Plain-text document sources

• • • • •

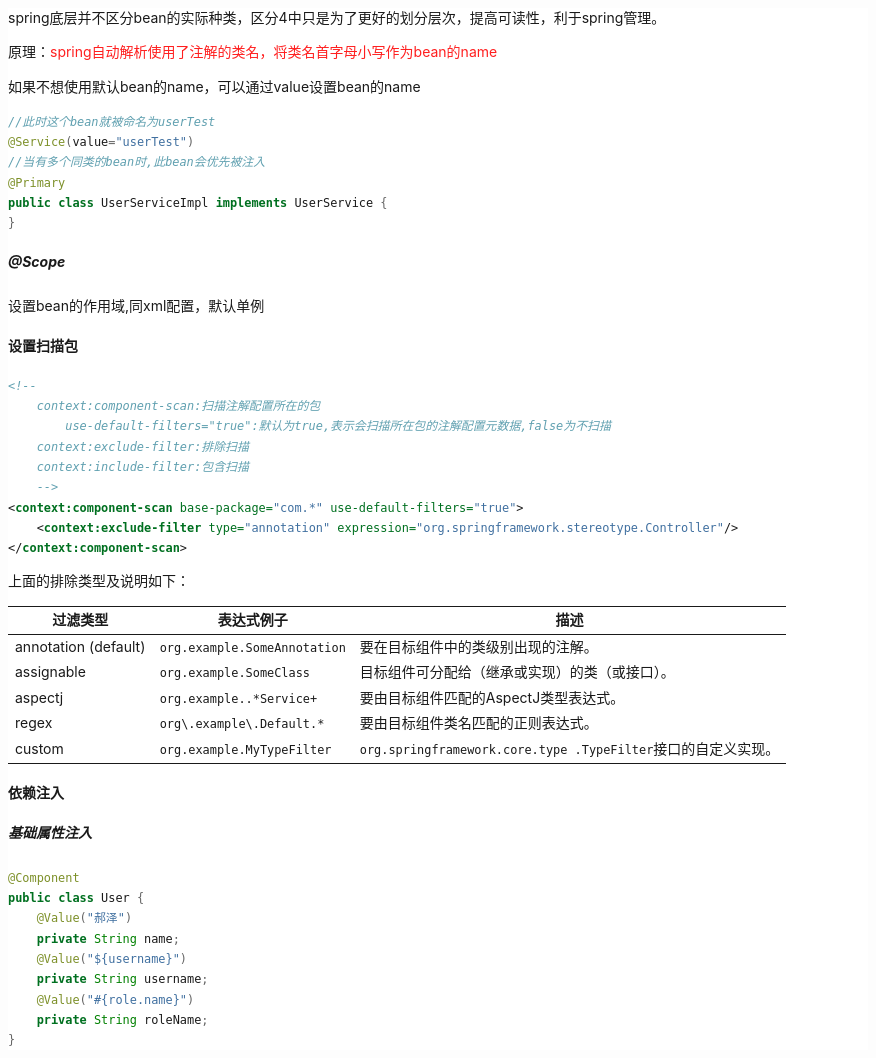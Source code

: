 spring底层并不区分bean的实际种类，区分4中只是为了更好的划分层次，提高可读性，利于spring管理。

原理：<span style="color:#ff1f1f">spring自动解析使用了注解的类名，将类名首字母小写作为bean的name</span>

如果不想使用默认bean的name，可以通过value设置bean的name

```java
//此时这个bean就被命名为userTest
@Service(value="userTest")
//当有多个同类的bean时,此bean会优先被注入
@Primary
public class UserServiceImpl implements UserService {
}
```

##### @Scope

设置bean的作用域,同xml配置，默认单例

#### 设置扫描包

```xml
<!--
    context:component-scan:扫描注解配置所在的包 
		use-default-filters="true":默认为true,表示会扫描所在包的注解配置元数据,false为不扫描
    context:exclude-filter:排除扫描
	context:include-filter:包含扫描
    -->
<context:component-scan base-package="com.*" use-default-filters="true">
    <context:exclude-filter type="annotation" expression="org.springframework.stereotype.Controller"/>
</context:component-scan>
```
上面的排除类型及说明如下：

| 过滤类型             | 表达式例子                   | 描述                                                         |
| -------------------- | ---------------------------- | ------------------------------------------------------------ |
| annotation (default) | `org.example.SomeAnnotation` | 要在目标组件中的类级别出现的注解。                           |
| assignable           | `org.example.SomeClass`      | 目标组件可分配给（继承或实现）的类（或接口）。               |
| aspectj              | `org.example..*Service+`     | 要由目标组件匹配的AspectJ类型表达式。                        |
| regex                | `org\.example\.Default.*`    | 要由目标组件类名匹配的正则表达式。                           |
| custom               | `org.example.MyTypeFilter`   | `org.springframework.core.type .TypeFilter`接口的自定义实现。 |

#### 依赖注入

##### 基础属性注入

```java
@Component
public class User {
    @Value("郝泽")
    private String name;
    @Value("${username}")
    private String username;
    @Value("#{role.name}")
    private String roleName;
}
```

• • • • •

Every line above must appear in the answer unchanged, and no picture may appear in it.

### Written response
Source code

: spring底层并不区分bean的实际种类，区分4中只是为了更好的划分层次，提高可读性，利于spring管理。

原理：<span style="color:#ff1f1f">spring自动解析使用了注解的类名，将类名首字母小写作为bean的name</span>

如果不想使用默认bean的name，可以通过value设置bean的name

```java
//此时这个bean就被命名为userTest
@Service(value="userTest")
//当有多个同类的bean时,此bean会优先被注入
@Primary
public class UserServiceImpl implements UserService {
}
```

##### @Scope

设置bean的作用域,同xml配置，默认单例

#### 设置扫描包

```xml
<!--
    context:component-scan:扫描注解配置所在的包 
		use-default-filters="true":默认为true,表示会扫描所在包的注解配置元数据,false为不扫描
    context:exclude-filter:排除扫描
	context:include-filter:包含扫描
    -->
<context:component-scan base-package="com.*" use-default-filters="true">
    <context:exclude-filter type="annotation" expression="org.springframework.stereotype.Controller"/>
</context:component-scan>
```
上面的排除类型及说明如下：

| 过滤类型             | 表达式例子                   | 描述                                                         |
| -------------------- | ---------------------------- | ------------------------------------------------------------ |
| annotation (default) | `org.example.SomeAnnotation` | 要在目标组件中的类级别出现的注解。                           |
| assignable           | `org.example.SomeClass`      | 目标组件可分配给（继承或实现）的类（或接口）。               |
| aspectj              | `org.example..*Service+`     | 要由目标组件匹配的AspectJ类型表达式。                        |
| regex                | `org\.example\.Default.*`    | 要由目标组件类名匹配的正则表达式。                           |
| custom               | `org.example.MyTypeFilter`   | `org.springframework.core.type .TypeFilter`接口的自定义实现。 |

#### 依赖注入

##### 基础属性注入

```java
@Component
public class User {
    @Value("郝泽")
    private String name;
    @Value("${username}")
    private String username;
    @Value("#{role.name}")
    private String roleName;
}
```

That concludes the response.